Secondo indiscrezioni giornalistiche, pare che neppure l’Avvocatura dello Stato abbia trovato motivi di illegittimità nel bando di gara a seguito del quale l’Ilva è stata assegnata all’Arcelor-Mittal. E sia quindi disposta a reggere il moccolo al Governo. Si avvicina quindi il momento di chiudere il negoziato e dare inizio a un’operazione in grado di salvare dalla chiusura tombale quella che fu la più grande acciaieria d’Europa. Se avessero un barlume di intelletto, spetterebbe ai sindacati imprimere una svolta a una trattativa che il Governo si ostina a incanalare su di un binario morto. Immagino che i dirigenti più consapevoli si siano amaramente pentiti di non aver approfittato, fino all’ultimo minuto, della mediazione di Carlo Calenda e Teresa Bellanova e di averli praticamente delegittimati in quanto componenti di un Governo in regime di ordinaria amministrazione, dopo le elezioni del 4 marzo. Confidare nell’iniziativa del Governo giallo-verde – nella speranza di lucrare qualche posto di lavoro in più – è stato un errore imperdonabile.
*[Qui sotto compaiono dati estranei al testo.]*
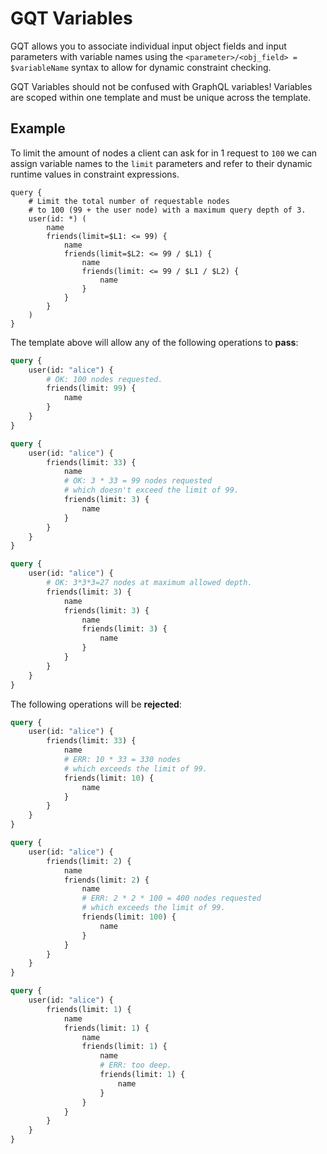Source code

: # GQT Variables

GQT allows you to associate individual input object fields and input parameters with variable names using the `<parameter>/<obj_field> = $variableName` syntax to allow for dynamic constraint checking.

GQT Variables should not be confused with GraphQL variables!
Variables are scoped within one template and must be unique across the template.

## Example

To limit the amount of nodes a client can ask for in 1 request to `100` we can assign variable names to the `limit` parameters and refer to their dynamic runtime values
in constraint expressions.

```
query {
    # Limit the total number of requestable nodes
    # to 100 (99 + the user node) with a maximum query depth of 3.
    user(id: *) (
        name
        friends(limit=$L1: <= 99) {
            name
            friends(limit=$L2: <= 99 / $L1) {
                name
                friends(limit: <= 99 / $L1 / $L2) {
                    name
                }
            }
        }
    )
}
```

The template above will allow any of the following operations to **pass**:

```graphql
query {
    user(id: "alice") {
        # OK: 100 nodes requested.
        friends(limit: 99) {
            name
        }
    }
}
```

```graphql
query {
    user(id: "alice") {
        friends(limit: 33) {
            name
            # OK: 3 * 33 = 99 nodes requested
            # which doesn't exceed the limit of 99.
            friends(limit: 3) {
                name
            }
        }
    }
}
```

```graphql
query {
    user(id: "alice") {
        # OK: 3*3*3=27 nodes at maximum allowed depth.
        friends(limit: 3) {
            name
            friends(limit: 3) {
                name
                friends(limit: 3) {
                    name
                }
            }
        }
    }
}
```

The following operations will be **rejected**:

```graphql
query {
    user(id: "alice") {
        friends(limit: 33) {
            name
            # ERR: 10 * 33 = 330 nodes
            # which exceeds the limit of 99.
            friends(limit: 10) {
                name
            }
        }
    }
}
```

```graphql
query {
    user(id: "alice") {
        friends(limit: 2) {
            name
            friends(limit: 2) {
                name
                # ERR: 2 * 2 * 100 = 400 nodes requested
                # which exceeds the limit of 99.
                friends(limit: 100) {
                    name
                }
            }
        }
    }
}
```

```graphql
query {
    user(id: "alice") {
        friends(limit: 1) {
            name
            friends(limit: 1) {
                name
                friends(limit: 1) {
                    name
                    # ERR: too deep.
                    friends(limit: 1) {
                        name
                    }
                }
            }
        }
    }
}
```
La vertenza è finita nelle mani di un ministro che non è solamente incapace, ma un personaggio cinico disposto a mettere sul lastrico decine di migliaia di famiglie al solo scopo di implementare il consenso per il movimento di cui è capo politico. A Luigi Di Maio, invece, i sindacati hanno consegnato gratis un piano B. Se non dovesse riuscire il discredito irresponsabile gettato – senza alcun riscontro oggettivo – sulla gara e sull’assegnazione alla società multinazionale che l’ha vinta, “o’ ministro” ha sempre una carta di riserva: alzare il prezzo nella trattativa sugli organici, facendosi paladino delle richieste dei sindacati, quando si dovrebbe chiedere loro per quale sortilegio uno stabilimento ferito a morte potrebbe rinascere in assenza di un progetto che preveda, purtroppo, anche degli esuberi. Al contrario, affidare le sorti dell’Ilva all’attuale Governo, ha significato mettere lo stabilimento (e le persone che ci lavorano) nelle mani del boia.
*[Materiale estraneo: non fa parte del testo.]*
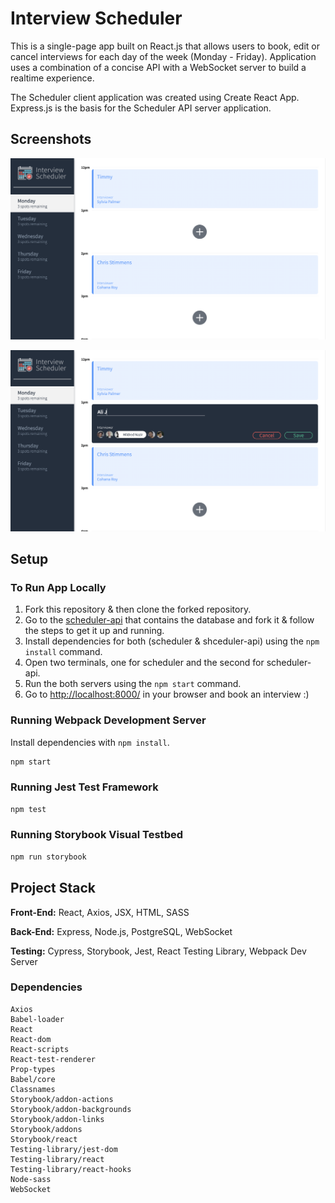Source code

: # Interview Scheduler

This is a single-page app built on React.js that allows users to book, edit or cancel interviews for each day of the week (Monday - Friday). Application uses a combination of a concise API with a WebSocket server to build a realtime experience.

The Scheduler client application was created using Create React App. Express.js is the basis for the Scheduler API server application.

## Screenshots

![ ](https://github.com/belalelmi/Scheduler/blob/production/public/images/main.png?raw=true)

![ ](https://github.com/belalelmi/Scheduler/blob/production/public/images/addAppointment.png?raw=true)

## Setup

### To Run App Locally

1. Fork this repository & then clone the forked repository.
2. Go to the [scheduler-api](https://github.com/belalelmi/scheduler-api) that contains the database and fork it & follow the steps to get it up and running.
3. Install dependencies for both (scheduler & shceduler-api) using the `npm install` command.
4. Open two terminals, one for scheduler and the second for scheduler-api.
5. Run the both servers using the `npm start` command.
6. Go to <http://localhost:8000/> in your browser and book an interview :)

### Running Webpack Development Server

Install dependencies with `npm install`.

```sh
npm start
```

### Running Jest Test Framework

```sh
npm test
```

### Running Storybook Visual Testbed

```sh
npm run storybook
```

## Project Stack

**Front-End:** React, Axios, JSX, HTML, SASS

**Back-End:** Express, Node.js, PostgreSQL, WebSocket

**Testing:** Cypress, Storybook, Jest, React Testing Library, Webpack Dev Server

### Dependencies

```
Axios
Babel-loader
React
React-dom
React-scripts
React-test-renderer
Prop-types
Babel/core
Classnames
Storybook/addon-actions
Storybook/addon-backgrounds
Storybook/addon-links
Storybook/addons
Storybook/react
Testing-library/jest-dom
Testing-library/react
Testing-library/react-hooks
Node-sass
WebSocket
```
Perché Di Maio considera più vantaggioso sul piano politico denunciare un broglio nella gara (ancorchè inesistente o riconducibile a un aspetto trascurabile, come ha certificato l’Anac), anche a costo di mandare a monte un piano di salvezza dell’attività produttiva e di risanamento ambientale, piuttosto che patrocinare un’intesa che si porti appresso dei costi sul piano sociale. Che la strategia del M5S (di cui è succube la Lega) sia quella di gettare delle teste mozzate alla plebe lo abbiamo visto anche nella tragedia che ha colpito la città di Genova con il crollo del Ponte Morandi. Il Trio Capinera che è appollaito al vertice dell’esecutivo ha impiegato pochi minuti ad appioppare la responsabilità di quell’evento alla società Autostrade per l’Italia e alla famiglia Benetton, in quanto maggiore azionista di Atlantia. Certo, a usare il linguaggio delle Procure, si tratta del maggiore indiziato, ma in uno Stato di diritto, non è un ex ufficiale dei Carabinieri approdato al ministero delle Infrastrutture (noto soprattutto per i suoi boccoli) a fare tutto da sé e a denunciare, un minuto dopo il verificarsi della sciagura, le dinamiche dell’evento e le effettive responsabilità.
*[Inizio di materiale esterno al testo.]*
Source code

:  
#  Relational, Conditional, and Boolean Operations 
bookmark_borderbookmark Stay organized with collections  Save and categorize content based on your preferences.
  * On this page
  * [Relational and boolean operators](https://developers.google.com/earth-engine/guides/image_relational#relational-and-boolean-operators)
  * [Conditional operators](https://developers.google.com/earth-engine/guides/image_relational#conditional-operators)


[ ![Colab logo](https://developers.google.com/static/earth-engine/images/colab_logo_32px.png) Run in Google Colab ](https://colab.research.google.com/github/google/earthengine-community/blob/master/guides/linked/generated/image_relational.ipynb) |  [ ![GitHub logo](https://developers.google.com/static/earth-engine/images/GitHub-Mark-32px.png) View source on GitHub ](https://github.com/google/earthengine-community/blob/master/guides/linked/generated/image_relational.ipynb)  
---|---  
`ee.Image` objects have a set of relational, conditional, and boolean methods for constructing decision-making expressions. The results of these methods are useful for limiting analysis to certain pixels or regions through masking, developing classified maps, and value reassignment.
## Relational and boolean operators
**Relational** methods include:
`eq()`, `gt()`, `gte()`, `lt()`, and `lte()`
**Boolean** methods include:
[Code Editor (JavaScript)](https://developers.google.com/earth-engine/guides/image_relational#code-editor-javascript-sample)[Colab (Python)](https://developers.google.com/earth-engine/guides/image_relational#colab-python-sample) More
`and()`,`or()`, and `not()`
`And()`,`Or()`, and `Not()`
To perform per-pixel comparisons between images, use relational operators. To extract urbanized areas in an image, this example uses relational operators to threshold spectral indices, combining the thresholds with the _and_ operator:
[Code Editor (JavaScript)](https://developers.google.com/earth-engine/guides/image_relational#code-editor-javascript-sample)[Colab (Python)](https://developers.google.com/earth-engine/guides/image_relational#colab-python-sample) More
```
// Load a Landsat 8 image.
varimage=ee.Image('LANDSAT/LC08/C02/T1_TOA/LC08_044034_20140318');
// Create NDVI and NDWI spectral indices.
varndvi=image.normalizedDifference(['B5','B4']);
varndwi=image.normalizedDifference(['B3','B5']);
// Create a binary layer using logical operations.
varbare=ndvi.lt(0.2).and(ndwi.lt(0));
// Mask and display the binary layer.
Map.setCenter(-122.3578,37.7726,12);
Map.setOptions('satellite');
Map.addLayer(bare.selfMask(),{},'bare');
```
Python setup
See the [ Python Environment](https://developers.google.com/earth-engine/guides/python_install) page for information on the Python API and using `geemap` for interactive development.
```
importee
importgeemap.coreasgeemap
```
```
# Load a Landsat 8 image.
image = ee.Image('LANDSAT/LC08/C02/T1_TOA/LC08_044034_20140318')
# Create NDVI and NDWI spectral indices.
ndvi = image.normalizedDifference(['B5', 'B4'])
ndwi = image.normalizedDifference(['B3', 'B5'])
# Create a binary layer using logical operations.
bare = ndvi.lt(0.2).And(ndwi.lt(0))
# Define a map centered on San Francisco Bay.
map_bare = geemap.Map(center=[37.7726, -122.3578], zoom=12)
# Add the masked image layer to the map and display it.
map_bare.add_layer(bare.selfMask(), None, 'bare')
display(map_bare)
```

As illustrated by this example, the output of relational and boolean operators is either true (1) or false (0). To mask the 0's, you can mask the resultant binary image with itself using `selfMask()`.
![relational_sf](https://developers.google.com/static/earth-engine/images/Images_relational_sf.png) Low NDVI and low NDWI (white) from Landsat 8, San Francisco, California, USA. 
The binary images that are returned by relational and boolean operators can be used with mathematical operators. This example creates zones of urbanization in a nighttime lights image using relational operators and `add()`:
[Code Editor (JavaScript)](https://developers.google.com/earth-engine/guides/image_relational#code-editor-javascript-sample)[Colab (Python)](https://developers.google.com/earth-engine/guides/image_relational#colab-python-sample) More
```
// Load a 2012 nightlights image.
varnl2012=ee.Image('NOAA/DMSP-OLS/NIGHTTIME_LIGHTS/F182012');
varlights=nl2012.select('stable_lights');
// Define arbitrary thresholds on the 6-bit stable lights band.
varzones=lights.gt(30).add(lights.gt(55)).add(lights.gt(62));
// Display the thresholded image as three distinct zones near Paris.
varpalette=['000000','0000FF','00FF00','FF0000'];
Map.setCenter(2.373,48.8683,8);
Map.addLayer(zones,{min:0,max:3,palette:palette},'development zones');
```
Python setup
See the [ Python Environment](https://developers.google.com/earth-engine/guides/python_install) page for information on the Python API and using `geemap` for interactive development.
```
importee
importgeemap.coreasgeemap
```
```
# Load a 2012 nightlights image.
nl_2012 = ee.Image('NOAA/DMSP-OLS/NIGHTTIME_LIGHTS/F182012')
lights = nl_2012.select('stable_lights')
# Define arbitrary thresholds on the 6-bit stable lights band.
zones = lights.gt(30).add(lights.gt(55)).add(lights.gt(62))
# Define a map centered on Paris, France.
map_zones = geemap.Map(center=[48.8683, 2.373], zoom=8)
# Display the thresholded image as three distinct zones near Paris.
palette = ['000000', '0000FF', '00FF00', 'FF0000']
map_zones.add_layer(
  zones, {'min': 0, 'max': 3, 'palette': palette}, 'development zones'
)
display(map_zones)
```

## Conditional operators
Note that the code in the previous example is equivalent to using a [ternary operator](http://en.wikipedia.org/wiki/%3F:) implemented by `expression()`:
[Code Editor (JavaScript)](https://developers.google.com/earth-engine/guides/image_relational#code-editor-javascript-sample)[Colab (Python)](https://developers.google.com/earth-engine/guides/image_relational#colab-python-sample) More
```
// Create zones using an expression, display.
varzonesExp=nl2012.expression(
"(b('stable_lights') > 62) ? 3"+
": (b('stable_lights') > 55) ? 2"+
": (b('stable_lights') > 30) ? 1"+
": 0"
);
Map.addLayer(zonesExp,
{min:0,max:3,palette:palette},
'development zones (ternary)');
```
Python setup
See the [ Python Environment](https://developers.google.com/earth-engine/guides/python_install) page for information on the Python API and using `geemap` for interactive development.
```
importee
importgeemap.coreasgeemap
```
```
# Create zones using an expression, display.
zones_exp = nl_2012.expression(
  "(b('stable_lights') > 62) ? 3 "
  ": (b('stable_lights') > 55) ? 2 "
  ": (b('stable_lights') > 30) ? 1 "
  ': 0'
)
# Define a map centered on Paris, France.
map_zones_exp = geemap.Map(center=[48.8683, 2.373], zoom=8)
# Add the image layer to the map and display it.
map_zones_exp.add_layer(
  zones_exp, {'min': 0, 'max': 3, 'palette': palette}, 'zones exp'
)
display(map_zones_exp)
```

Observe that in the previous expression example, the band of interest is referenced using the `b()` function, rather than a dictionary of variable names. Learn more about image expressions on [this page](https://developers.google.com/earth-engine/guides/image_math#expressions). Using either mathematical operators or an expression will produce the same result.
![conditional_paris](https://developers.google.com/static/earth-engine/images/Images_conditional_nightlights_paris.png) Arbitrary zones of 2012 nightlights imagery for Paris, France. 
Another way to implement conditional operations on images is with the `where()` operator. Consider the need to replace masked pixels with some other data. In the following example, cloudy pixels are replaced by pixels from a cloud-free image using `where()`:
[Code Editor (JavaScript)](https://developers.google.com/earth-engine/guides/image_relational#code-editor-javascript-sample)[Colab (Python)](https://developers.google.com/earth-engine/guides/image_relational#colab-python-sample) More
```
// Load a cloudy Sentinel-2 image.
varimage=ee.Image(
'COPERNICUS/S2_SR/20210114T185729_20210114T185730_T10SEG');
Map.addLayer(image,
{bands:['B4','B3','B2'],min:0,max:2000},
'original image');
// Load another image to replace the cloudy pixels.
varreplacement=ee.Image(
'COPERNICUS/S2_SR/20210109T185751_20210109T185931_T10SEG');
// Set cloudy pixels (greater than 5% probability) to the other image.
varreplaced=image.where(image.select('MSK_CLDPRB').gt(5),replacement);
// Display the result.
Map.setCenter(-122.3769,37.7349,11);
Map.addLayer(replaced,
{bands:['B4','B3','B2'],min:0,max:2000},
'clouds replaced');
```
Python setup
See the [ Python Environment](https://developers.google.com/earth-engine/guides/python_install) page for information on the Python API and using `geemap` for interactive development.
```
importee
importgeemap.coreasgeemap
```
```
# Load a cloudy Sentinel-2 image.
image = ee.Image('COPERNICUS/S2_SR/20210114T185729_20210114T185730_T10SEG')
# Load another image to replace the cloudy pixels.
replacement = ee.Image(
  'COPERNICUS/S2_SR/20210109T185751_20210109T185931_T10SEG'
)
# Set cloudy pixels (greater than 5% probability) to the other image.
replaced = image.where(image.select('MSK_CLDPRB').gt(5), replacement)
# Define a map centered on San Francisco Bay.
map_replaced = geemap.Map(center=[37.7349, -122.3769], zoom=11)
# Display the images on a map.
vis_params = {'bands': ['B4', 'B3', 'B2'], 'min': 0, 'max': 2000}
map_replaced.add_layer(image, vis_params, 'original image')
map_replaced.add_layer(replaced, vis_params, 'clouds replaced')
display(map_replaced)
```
Non solo le vittime e gli abitanti di Genova, ma tutti gli italiani hanno il sacrosanto diritto di conoscere la verità e di vedere applicare le opportune sanzioni ai colpevoli: ma non ai primi che capitano. Soprattutto, a quanti servono per realizzare un preciso, ma sciagurato, disegno politico: riportare lo Stato nell’economia, screditando i soggetti privati, come lupi mannari del profitto a ogni costo. Eppure, assistendo ai funerali e agli applausi riservati ai fratelli De Rege, vien fatto di credere che la gente non vuole sapere la verità, ma si accontenta di veder rotolare delle teste. Preferisce l’uso politico di una vendetta barbaricina, piuttosto che l’essere in grado di riuscire, in tempi brevi, a ripristinare un assetto sostenibile e accettabile del sistema delle infrastrutture, come succederebbe con la revoca della concessione e l’avvio di un ingarbugliato procedimento giudiziario.

Purtroppo il commento più azzeccato sui fatti (gli applausi, i selfie, i fischi e il loro destinatari) di quella giornata lo ha rilasciato Stefano Esposito, ex senatore Pd: «C’è una parte consistente del Paese che vuole sentirsi dire le cose che dicono Salvini e Di Maio e non interessa loro se le cose sono giuste o no». Il problema dell’Italia è proprio questo, purtroppo.